Vous avez récemment publié un ouvrage foisonnant sur la vie et le parcours de Michla Gielman, une grande résistante et militante communiste effacée des annales de l’histoire, y compris par son mari. Comment ce texte est-il né ?
Sylvie Braibant : C’est une histoire que je portais en moi et que j’avais envie d’écrire depuis très longtemps, mais étant rédactrice en chef à TV5Monde, c’était très compliqué. Je n’avais pas toujours le temps et ne pouvais pas faire simultanément plusieurs choses à la fois. Il m’a fallu plusieurs facteurs déclenchants pour m’y mettre. Le premier facteur déclenchant a eu lieu un jour dans le métro. Je regardais par curiosité une note biographique sur mon père, dans le dictionnaire du mouvement ouvrier, lorsque j’ai découvert mes nom et prénom puis ceux de mon frère et de la deuxième épouse de mon père. Michla Gielman, ma mère, n’était même pas mentionnée. C’était simplement écrit que nous étions issus d’un premier mariage, comme si elle n’avait jamais existé. Le deuxième facteur est arrivé au festival du cinéma russe à Honfleur. Je me souviens avoir été approchée par un psychiatre, qui ayant lu mon nom dans la liste du jury, se demandait si j’étais la fille de Michla Gielman avec laquelle il avait travaillé et qu’il aimait beaucoup. Nous sommes tombés dans les bras l’un de l’autre et avons pleuré. C’était la première fois qu’une personne que je ne connaissais pas me parlait de ma mère. D’habitude, je suis interpellée par des gens qui ont connu mon père parce qu’il y a une flopée de personnalités politiques qui l’ont eu comme professeur et qui ont travaillé à partir des livres de droit qu’il a écrits.

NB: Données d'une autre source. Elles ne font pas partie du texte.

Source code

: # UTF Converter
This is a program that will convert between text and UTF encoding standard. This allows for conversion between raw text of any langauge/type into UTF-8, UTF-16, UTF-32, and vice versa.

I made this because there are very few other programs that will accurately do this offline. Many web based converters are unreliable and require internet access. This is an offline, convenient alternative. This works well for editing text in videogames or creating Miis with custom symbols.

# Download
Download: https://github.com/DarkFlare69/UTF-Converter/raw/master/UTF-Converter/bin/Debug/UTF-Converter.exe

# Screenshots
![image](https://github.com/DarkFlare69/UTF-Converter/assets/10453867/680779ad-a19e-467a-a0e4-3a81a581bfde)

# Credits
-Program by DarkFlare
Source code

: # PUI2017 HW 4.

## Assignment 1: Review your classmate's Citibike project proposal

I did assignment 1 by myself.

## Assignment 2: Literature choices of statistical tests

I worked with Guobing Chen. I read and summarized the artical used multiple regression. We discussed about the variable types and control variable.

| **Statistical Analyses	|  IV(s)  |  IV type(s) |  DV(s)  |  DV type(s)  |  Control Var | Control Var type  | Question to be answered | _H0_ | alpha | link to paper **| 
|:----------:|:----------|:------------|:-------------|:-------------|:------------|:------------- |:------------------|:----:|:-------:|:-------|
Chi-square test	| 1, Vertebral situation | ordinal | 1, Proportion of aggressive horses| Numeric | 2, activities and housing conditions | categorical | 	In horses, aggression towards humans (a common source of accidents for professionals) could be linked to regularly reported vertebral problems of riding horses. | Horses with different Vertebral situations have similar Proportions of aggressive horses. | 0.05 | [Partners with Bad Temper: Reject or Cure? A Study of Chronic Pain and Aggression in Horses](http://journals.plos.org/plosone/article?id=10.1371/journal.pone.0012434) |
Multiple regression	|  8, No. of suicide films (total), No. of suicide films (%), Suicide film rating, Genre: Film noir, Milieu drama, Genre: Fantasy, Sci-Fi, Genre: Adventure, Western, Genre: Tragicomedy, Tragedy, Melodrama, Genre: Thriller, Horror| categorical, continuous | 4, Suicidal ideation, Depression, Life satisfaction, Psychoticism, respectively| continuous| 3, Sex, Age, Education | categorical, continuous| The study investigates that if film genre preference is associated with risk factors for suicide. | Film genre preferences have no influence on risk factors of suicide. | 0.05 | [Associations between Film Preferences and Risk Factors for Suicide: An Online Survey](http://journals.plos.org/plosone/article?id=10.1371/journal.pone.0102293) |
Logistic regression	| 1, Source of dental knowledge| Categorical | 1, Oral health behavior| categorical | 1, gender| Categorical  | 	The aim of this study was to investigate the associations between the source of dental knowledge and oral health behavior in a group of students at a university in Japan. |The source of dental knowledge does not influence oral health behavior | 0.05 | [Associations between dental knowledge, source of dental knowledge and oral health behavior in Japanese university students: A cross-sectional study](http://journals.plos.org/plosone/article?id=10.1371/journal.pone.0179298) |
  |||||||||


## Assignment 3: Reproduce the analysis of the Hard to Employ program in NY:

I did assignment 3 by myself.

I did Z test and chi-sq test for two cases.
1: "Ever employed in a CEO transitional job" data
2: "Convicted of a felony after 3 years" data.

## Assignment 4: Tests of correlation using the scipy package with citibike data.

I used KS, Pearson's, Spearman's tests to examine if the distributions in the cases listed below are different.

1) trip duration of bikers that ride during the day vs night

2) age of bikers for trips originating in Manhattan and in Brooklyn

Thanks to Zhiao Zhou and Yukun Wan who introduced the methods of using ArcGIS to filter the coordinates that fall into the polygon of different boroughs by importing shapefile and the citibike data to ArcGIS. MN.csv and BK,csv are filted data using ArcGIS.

Il y a des catégories entières de personnes qui sont simplement balayées de l’histoire. C’est pourquoi l’Histoire est un récit selon les hommes des couches sociales favorisées.
Sylvie Braibant
Ce livre est-il une réhabilitation ?
Sylvie Braibant : Ce n’est ni une réhabilitation, ni une réparation. Elle n’en avait pas besoin sinon elle l’aurait fait elle-même. Je voulais juste la remettre dans une histoire dont elle avait été effacée. Michelle Perrot, l’historienne de l’histoire des femmes, a expliqué que les femmes n’existaient pas dans l’histoire non seulement parce qu’on ne voulait pas parler d’elles, mais parce que même dans les archives, elles n’existaient pas. C’est pareil pour les personnes pauvres, pour les classes populaires, comme on dit, elles laissent peu d’archives et on ne les recueille pas.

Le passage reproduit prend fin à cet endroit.